The pharmaceutical industry is expected to spend more than $3 billion on artificial intelligence by 2025 – up from $463 million in 2019. AI clearly adds value, but advocates say it is not yet living up to its potential.
There are many reasons the reality hasn’t yet matched the hype, but limited datasets are a big one.
Given the enormity of available data collected every day – from steps walked to electronic medical records – scarcity of data is one of the last barriers one might expect.
The traditional big data/AI approach uses hundreds or even thousands of data points to characterize something like a human face. For that training to be reliable, thousands of data sets are required in order for the AI to recognize a face despite gender, age, ethnicity or medical condition.
For facial recognition, examples are readily available. Drug development is a different story altogether.
“When you imagine all the different ways you could tweak a drug… the dense quantity of data that covers the entire range of possibilities is less abundant,” Adityo Prakash, co-founder and CEO of Verseon told BioSpace.
“Small changes make a big difference in what a drug does inside our bodies, so you need really refined data on all the possible types of changes.”
This could require millions of example datasets, which Prakash said not even the largest pharmaceutical companies have.

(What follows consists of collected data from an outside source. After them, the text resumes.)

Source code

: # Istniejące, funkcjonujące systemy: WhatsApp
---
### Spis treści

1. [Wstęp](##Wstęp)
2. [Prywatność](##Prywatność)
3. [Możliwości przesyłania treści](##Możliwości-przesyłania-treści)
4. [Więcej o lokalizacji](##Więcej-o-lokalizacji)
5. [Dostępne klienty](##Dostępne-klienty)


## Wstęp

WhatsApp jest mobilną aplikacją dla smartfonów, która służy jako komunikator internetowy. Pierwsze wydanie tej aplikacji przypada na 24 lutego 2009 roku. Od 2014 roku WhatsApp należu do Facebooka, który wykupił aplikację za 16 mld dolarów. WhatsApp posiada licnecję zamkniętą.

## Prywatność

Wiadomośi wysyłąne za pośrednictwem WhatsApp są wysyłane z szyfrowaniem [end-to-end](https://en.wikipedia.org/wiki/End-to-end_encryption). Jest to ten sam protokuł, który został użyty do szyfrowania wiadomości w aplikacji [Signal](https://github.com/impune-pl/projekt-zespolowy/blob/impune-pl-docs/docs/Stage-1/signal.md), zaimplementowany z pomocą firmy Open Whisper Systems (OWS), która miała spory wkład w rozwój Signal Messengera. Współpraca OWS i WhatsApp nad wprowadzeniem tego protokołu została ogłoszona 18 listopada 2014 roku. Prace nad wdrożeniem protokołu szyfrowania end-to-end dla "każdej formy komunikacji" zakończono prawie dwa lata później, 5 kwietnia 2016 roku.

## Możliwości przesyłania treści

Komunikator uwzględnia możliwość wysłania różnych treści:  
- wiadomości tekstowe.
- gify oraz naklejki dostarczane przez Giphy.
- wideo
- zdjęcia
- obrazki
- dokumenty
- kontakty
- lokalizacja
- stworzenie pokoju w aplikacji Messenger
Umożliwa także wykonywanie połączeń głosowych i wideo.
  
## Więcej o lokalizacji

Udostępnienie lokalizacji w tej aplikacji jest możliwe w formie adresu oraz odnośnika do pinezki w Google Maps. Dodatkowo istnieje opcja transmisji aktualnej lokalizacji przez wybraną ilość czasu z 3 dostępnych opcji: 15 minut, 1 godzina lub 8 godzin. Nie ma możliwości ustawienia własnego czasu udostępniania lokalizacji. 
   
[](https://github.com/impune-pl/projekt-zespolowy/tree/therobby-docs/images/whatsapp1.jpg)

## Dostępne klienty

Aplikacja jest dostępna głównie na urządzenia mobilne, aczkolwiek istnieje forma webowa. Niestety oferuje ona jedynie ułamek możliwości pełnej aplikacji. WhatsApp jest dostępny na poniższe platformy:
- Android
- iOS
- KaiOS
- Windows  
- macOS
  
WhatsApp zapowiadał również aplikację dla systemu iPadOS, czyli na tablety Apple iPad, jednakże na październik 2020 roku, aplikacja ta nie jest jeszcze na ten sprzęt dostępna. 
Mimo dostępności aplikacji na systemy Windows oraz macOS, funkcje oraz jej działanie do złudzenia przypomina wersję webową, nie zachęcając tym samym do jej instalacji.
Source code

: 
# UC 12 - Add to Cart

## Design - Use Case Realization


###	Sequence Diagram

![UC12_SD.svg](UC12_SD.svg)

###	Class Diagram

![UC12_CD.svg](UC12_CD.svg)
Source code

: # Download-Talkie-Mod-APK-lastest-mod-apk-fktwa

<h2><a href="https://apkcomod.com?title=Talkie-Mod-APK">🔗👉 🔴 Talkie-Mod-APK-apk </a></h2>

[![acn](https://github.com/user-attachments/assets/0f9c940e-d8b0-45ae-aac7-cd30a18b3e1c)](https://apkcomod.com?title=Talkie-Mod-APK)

Limited Predictive Capabilities
AI can be quite useful when “the rules of the game” are known, he continued, citing protein folding as an example. Protein folding is the same across multiple species and thus can be leveraged to surmise the likely structure of a functional protein because biology follows certain rules.
Drug design, however, uses completely novel combinations and is less amenable to AI “because you don’t have enough data to cover all the possibilities,” Prakash said.
Even when datasets are used to make predictions about similar things, such as small molecule interactions, the predictions are limited. This is because the negative data has not been published, he said. Negative data is important for AI predictions.
Additionally, “Many times much of what’s published is not reproducible.”
Small datasets, questionable data and a lack of negative data combine to limit AI’s predictive capabilities.
Too Much Noise
The noise within the available, large datasets presents another challenge. PubChem, one of the largest public databases, contains more than 300 million bioactivity data points from high throughput screens, said Jason Rolfe, co-founder and CEO of Variational AI.
“However, this data is both imbalanced and noisy,” he told BioSpace. “Typically, over 99% of the tested compounds are inactive.”
Of the less than 1% of compounds that do appear active in a high throughout screen, the vast majority are false positives, Rolfe said. This is due to aggregation, assay interference, reactivity or contamination.
X-ray crystallography may be used to train AI for drug discovery and to identify the exact spatial arrangement of a ligand and its protein target. But despite great strides in predicting crystal structures, the protein deformations that are induced by drugs are not well-predicted.
Likewise, molecular docking (which simulates the binding of drugs to target proteins) is notoriously inaccurate, Rolfe said.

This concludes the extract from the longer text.